Ski resorts have spent many decades amassing water rights and water storage and continuously upgrading snowmaking systems to make the state’s vibrant, multibillion-dollar resort industry virtually immune to drought – so long as this winter, farmers and ranchers have repeatedly said over the summer, is wetter than last winter and those critical reservoirs are filled to brimming come spring.
“I think everybody is fine right now. I think everyone is going into the season in good shape,” said Glenn Porzak, the preeminent water lawyer who has worked with resorts for more than 30 years to corral water rights and develop storage.
It was the devastating seasons of 1976-77 and 1980-81 that spurred the state’s resorts to do more than pray for snow. Those were the seasons when Breckenridge trucked in chunks of ice chiseled from St. Mary’s Glacier and when Steamboat deployed locals to shovel snow onto bald runs.
In the aftermath of those lean seasons, resorts started to invest in water rights and storage to feed more aggressive snowmaking.
They developed more than just on-the-hill storage ponds. Clinton Gulch Reservoir, a former mining impound south of Copper Mountain that sold to ski areas and municipalities in 1992, holds 4,500 acre feet. The 3,300-acre-foot Eagle Park Reservoir, built in the 1960s to hold tailings from the Climax molybdenum mine, was cleaned up for water storage in 1998.
Both reservoirs, which hold resort-owned water for snowmaking, are near full as the snowmaking season begins.
“Resorts have ample storage,” said Porzak, speaking of the Eagle, Summit and Grand county ski areas that use Clinton Gulch and Eagle Park water to replenish any upstream water diverted for snowmaking.
And that storage shifts from reservoir to ski slopes in the coming months. That’s the thing about snowmaking: 80 to 90 percent of the water that makes snow returns to rivers and streams after it has served skiers.
“I’m not too worried about snowmaking because the water is used to make snow – that becomes our natural water-storage system,” said Liza Mitchell, who compiles weekly river and snowpack reports for the Roaring Fork Conservancy, which protects the watershed below five ski areas in the Roaring Fork Valley. “A lot of that water infiltrating the ground recharges groundwater supplies or runs off into the river. As a river-focused organization, we see snowmaking as not necessarily a bad use of water.”
There is a difference between summer water rights and winter water rights. Resorts pull water when demand ebbs.
Oftentimes, resorts remove water from one creek for snowmaking and repay the water farther downstream. And they pull that water from streams in the late fall, when those streams are nearing their annual low-point for flows. This fall, as drought ravages the state for another season, those low points have been historic.
The Colorado Water Conservation Board’s Instream Flow Program was created in 1973 to maintain minimum streamflows to protect natural environments. The board and the Colorado Water Trust buy water rights to maintain natural flows to protect riparian habitats.

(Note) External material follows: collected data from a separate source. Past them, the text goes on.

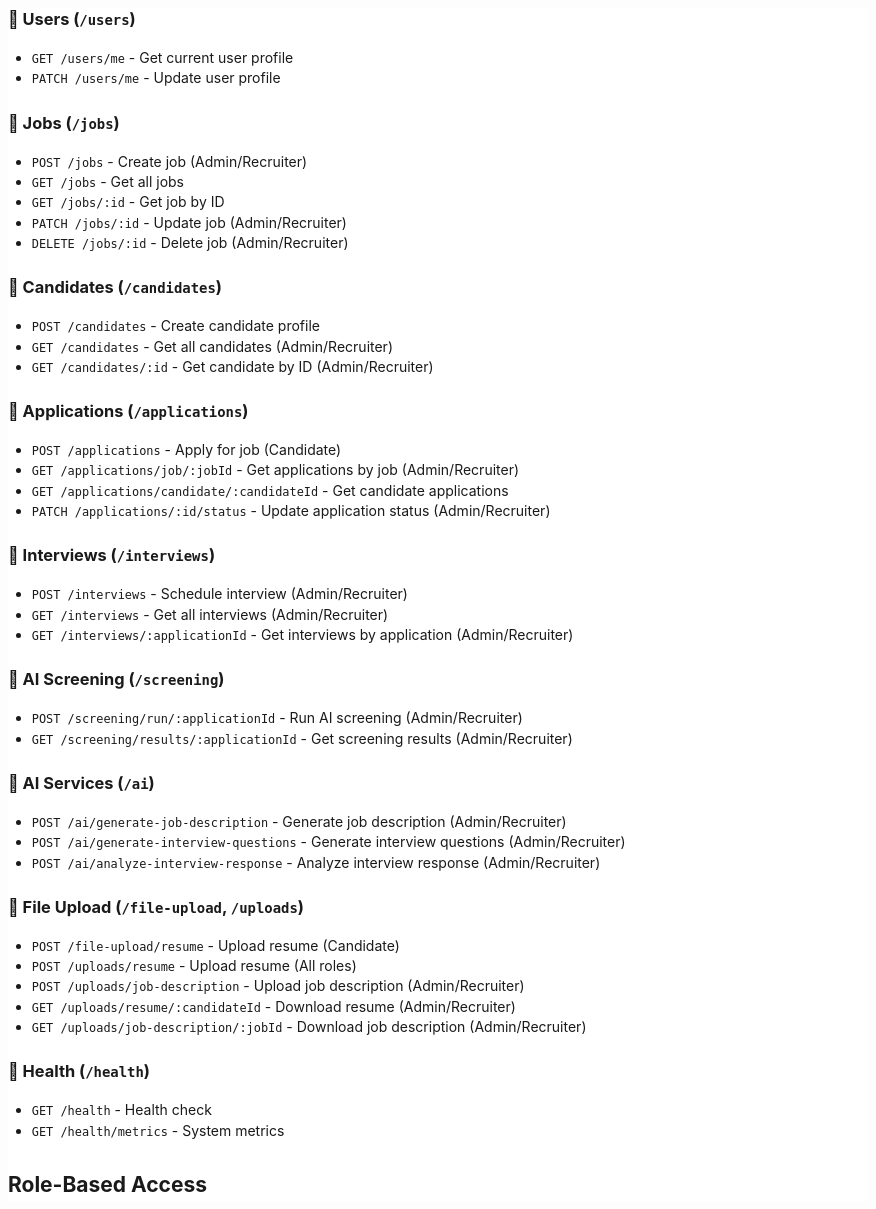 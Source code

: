 ### 👤 Users (`/users`)
- `GET /users/me` - Get current user profile
- `PATCH /users/me` - Update user profile

### 💼 Jobs (`/jobs`)
- `POST /jobs` - Create job (Admin/Recruiter)
- `GET /jobs` - Get all jobs
- `GET /jobs/:id` - Get job by ID
- `PATCH /jobs/:id` - Update job (Admin/Recruiter)
- `DELETE /jobs/:id` - Delete job (Admin/Recruiter)

### 👥 Candidates (`/candidates`)
- `POST /candidates` - Create candidate profile
- `GET /candidates` - Get all candidates (Admin/Recruiter)
- `GET /candidates/:id` - Get candidate by ID (Admin/Recruiter)

### 📄 Applications (`/applications`)
- `POST /applications` - Apply for job (Candidate)
- `GET /applications/job/:jobId` - Get applications by job (Admin/Recruiter)
- `GET /applications/candidate/:candidateId` - Get candidate applications
- `PATCH /applications/:id/status` - Update application status (Admin/Recruiter)

### 🎤 Interviews (`/interviews`)
- `POST /interviews` - Schedule interview (Admin/Recruiter)
- `GET /interviews` - Get all interviews (Admin/Recruiter)
- `GET /interviews/:applicationId` - Get interviews by application (Admin/Recruiter)

### 🤖 AI Screening (`/screening`)
- `POST /screening/run/:applicationId` - Run AI screening (Admin/Recruiter)
- `GET /screening/results/:applicationId` - Get screening results (Admin/Recruiter)

### 🧠 AI Services (`/ai`)
- `POST /ai/generate-job-description` - Generate job description (Admin/Recruiter)
- `POST /ai/generate-interview-questions` - Generate interview questions (Admin/Recruiter)
- `POST /ai/analyze-interview-response` - Analyze interview response (Admin/Recruiter)

### 📁 File Upload (`/file-upload`, `/uploads`)
- `POST /file-upload/resume` - Upload resume (Candidate)
- `POST /uploads/resume` - Upload resume (All roles)
- `POST /uploads/job-description` - Upload job description (Admin/Recruiter)
- `GET /uploads/resume/:candidateId` - Download resume (Admin/Recruiter)
- `GET /uploads/job-description/:jobId` - Download job description (Admin/Recruiter)

### 🏥 Health (`/health`)
- `GET /health` - Health check
- `GET /health/metrics` - System metrics

## Role-Based Access
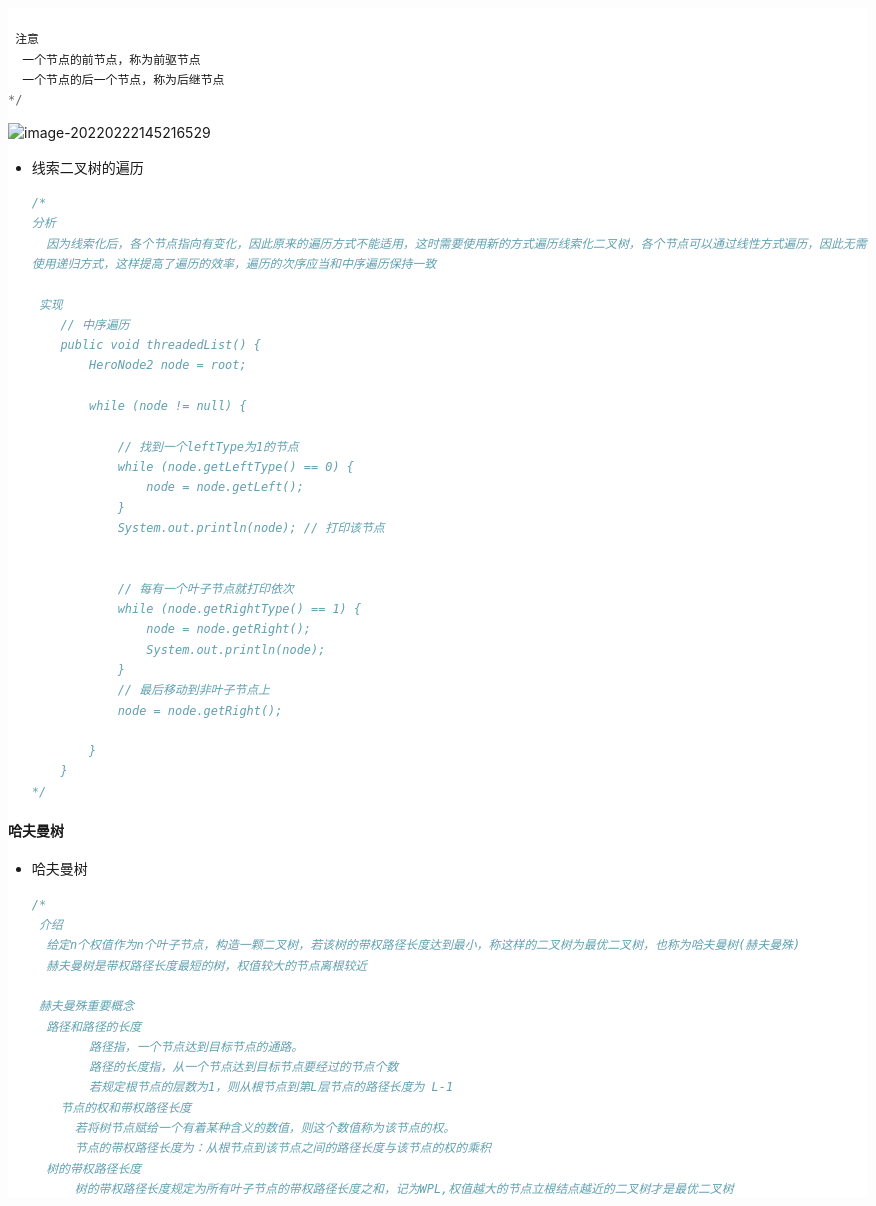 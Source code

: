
   ```java
   
   注意
   	一个节点的前节点，称为前驱节点 
   	一个节点的后一个节点，称为后继节点
  */
  ```
  
  ![image-20220222145216529](D:\typora_import_images\typora-user-images\image-20220222145216529.png)

+ 线索二叉树的遍历

  ```java
  /*
  分析
   	因为线索化后，各个节点指向有变化，因此原来的遍历方式不能适用，这时需要使用新的方式遍历线索化二叉树，各个节点可以通过线性方式遍历，因此无需使用递归方式，这样提高了遍历的效率，遍历的次序应当和中序遍历保持一致
   
   实现
   	  // 中序遍历
   	  public void threadedList() {
          HeroNode2 node = root;
  
          while (node != null) {
  
              // 找到一个leftType为1的节点
              while (node.getLeftType() == 0) {
                  node = node.getLeft();
              }
              System.out.println(node); // 打印该节点
  
  
              // 每有一个叶子节点就打印依次
              while (node.getRightType() == 1) {
                  node = node.getRight();
                  System.out.println(node);
              }
              // 最后移动到非叶子节点上
              node = node.getRight();
  
          }
      }
  */
  ```
  
  

#### 哈夫曼树

+ 哈夫曼树

  ```java
  /*
   介绍
   	给定n个权值作为n个叶子节点，构造一颗二叉树，若该树的带权路径长度达到最小，称这样的二叉树为最优二叉树，也称为哈夫曼树(赫夫曼殊)
   	赫夫曼树是带权路径长度最短的树，权值较大的节点离根较近
   
   赫夫曼殊重要概念
   	路径和路径的长度
          路径指，一个节点达到目标节点的通路。
          路径的长度指，从一个节点达到目标节点要经过的节点个数
          若规定根节点的层数为1，则从根节点到第L层节点的路径长度为 L-1
      节点的权和带权路径长度
      	若将树节点赋给一个有着某种含义的数值，则这个数值称为该节点的权。
      	节点的带权路径长度为：从根节点到该节点之间的路径长度与该节点的权的乘积
   	树的带权路径长度
   		树的带权路径长度规定为所有叶子节点的带权路径长度之和，记为WPL,权值越大的节点立根结点越近的二叉树才是最优二叉树
  ```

But Colorado has a horse-trader-like water market, where a user can pull from one area and deposit in another. That may work in the spring, when rivers are rushing. However, it’s more of a challenge in the early winter, when the state’s water plumbing system goes dormant.
Bruce Whitehead is the executive director of the Southwestern Water Conservation District, which protects water supplies across 11 counties in Southwest Colorado. His region has been hit hard by the drought.

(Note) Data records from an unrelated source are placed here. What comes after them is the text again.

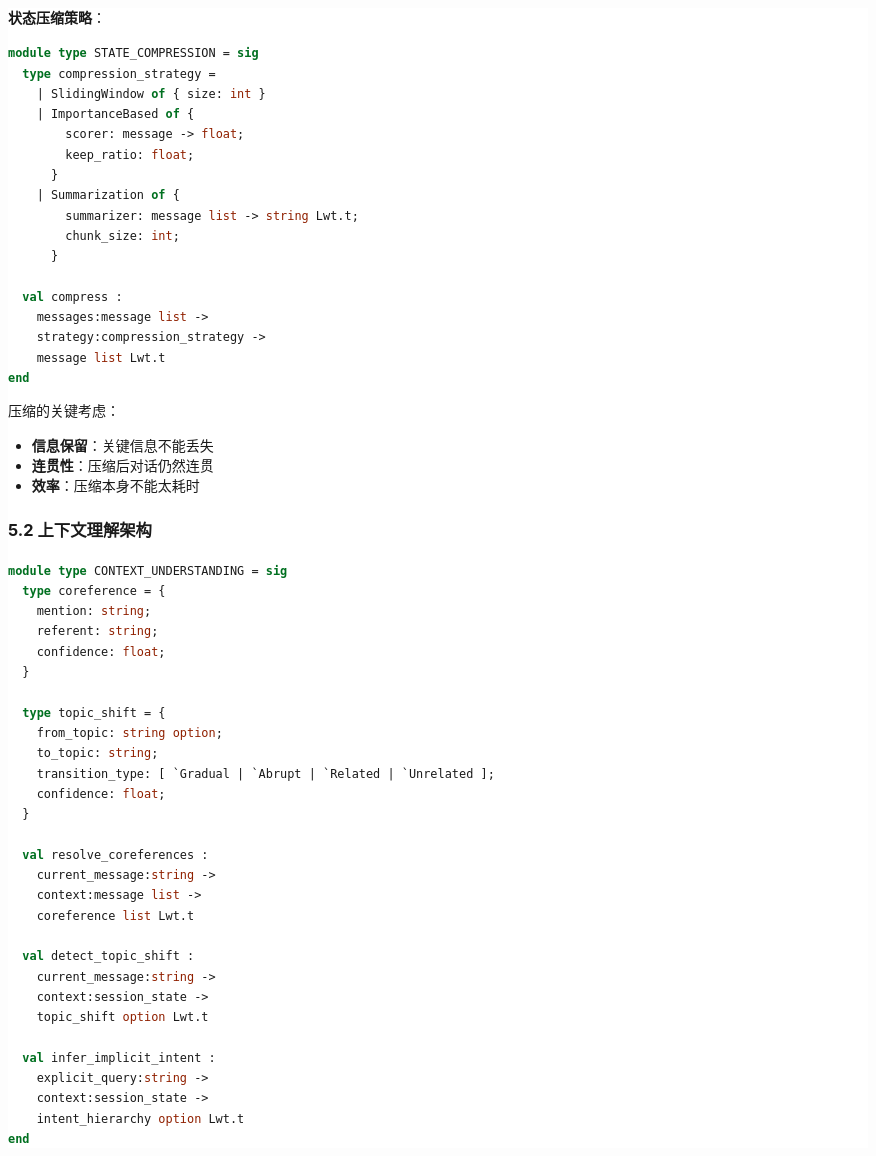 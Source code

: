 **状态压缩策略**：

```ocaml
module type STATE_COMPRESSION = sig
  type compression_strategy =
    | SlidingWindow of { size: int }
    | ImportanceBased of { 
        scorer: message -> float;
        keep_ratio: float;
      }
    | Summarization of {
        summarizer: message list -> string Lwt.t;
        chunk_size: int;
      }
      
  val compress :
    messages:message list ->
    strategy:compression_strategy ->
    message list Lwt.t
end
```

压缩的关键考虑：
- **信息保留**：关键信息不能丢失
- **连贯性**：压缩后对话仍然连贯
- **效率**：压缩本身不能太耗时

### 5.2 上下文理解架构

```ocaml
module type CONTEXT_UNDERSTANDING = sig
  type coreference = {
    mention: string;
    referent: string;
    confidence: float;
  }
  
  type topic_shift = {
    from_topic: string option;
    to_topic: string;
    transition_type: [ `Gradual | `Abrupt | `Related | `Unrelated ];
    confidence: float;
  }
  
  val resolve_coreferences :
    current_message:string ->
    context:message list ->
    coreference list Lwt.t
    
  val detect_topic_shift :
    current_message:string ->
    context:session_state ->
    topic_shift option Lwt.t
    
  val infer_implicit_intent :
    explicit_query:string ->
    context:session_state ->
    intent_hierarchy option Lwt.t
end
```
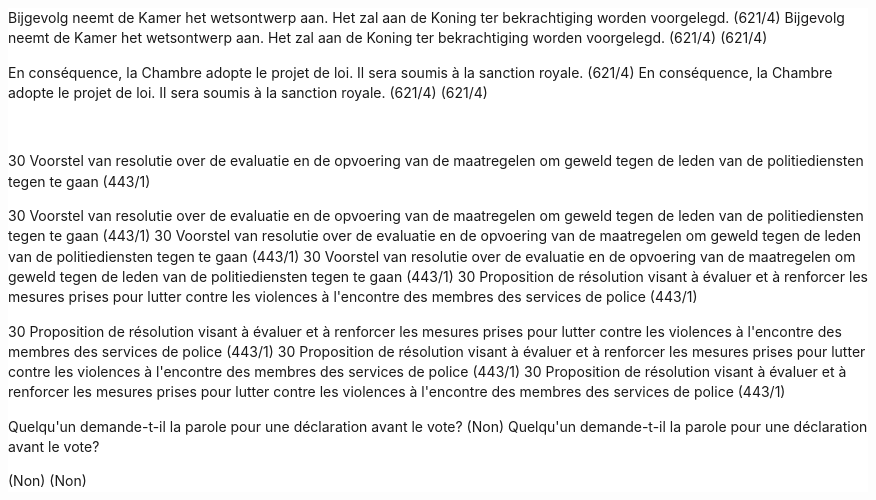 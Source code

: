 
Bijgevolg neemt de Kamer het wetsontwerp
aan. Het zal aan de Koning ter bekrachtiging worden voorgelegd. (621/4)
Bijgevolg neemt de Kamer het wetsontwerp
aan. Het zal aan de Koning ter bekrachtiging worden voorgelegd. 
(621/4)
(621/4)


En conséquence, la Chambre adopte le projet de
loi. Il sera soumis à la sanction royale. (621/4)
En conséquence, la Chambre adopte le projet de
loi. Il sera soumis à la sanction royale. 
(621/4)
(621/4)


 
 

30 Voorstel van resolutie over
de evaluatie en de opvoering van de maatregelen om geweld tegen de leden van de
politiediensten tegen te gaan (443/1)

30 Voorstel van resolutie over
de evaluatie en de opvoering van de maatregelen om geweld tegen de leden van de
politiediensten tegen te gaan (443/1)
30 Voorstel van resolutie over
de evaluatie en de opvoering van de maatregelen om geweld tegen de leden van de
politiediensten tegen te gaan (443/1)
30 Voorstel van resolutie over
de evaluatie en de opvoering van de maatregelen om geweld tegen de leden van de
politiediensten tegen te gaan (443/1)
30 Proposition de résolution
visant à évaluer et à renforcer les mesures prises pour lutter contre les
violences à l'encontre des membres des services de police (443/1)

30 Proposition de résolution
visant à évaluer et à renforcer les mesures prises pour lutter contre les
violences à l'encontre des membres des services de police (443/1)
30 Proposition de résolution
visant à évaluer et à renforcer les mesures prises pour lutter contre les
violences à l'encontre des membres des services de police (443/1)
30 Proposition de résolution
visant à évaluer et à renforcer les mesures prises pour lutter contre les
violences à l'encontre des membres des services de police (443/1)
 
 

Quelqu'un demande-t-il la parole pour une
déclaration avant le vote? (Non)
Quelqu'un demande-t-il la parole pour une
déclaration avant le vote? 
 
(Non)
(Non)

In that time, Whitehead can’t recall ski resorts in his district struggling to secure water for snowmaking. Not even in 2002, when waterways withered in the summer and users tightened their belts even more.
Like their colleagues across the state, southern Colorado resorts such as Purgatory and Telluride began accruing senior water rights and developing storage decades ago. So, lean years rarely impact their snowmaking operations.
“I’m not really hearing any concern with resorts being able to meet their demands,” Whitehead said. “Hopefully, we have turned that corner now. We’ve had some good rain, clouds now and snow on the high peaks.”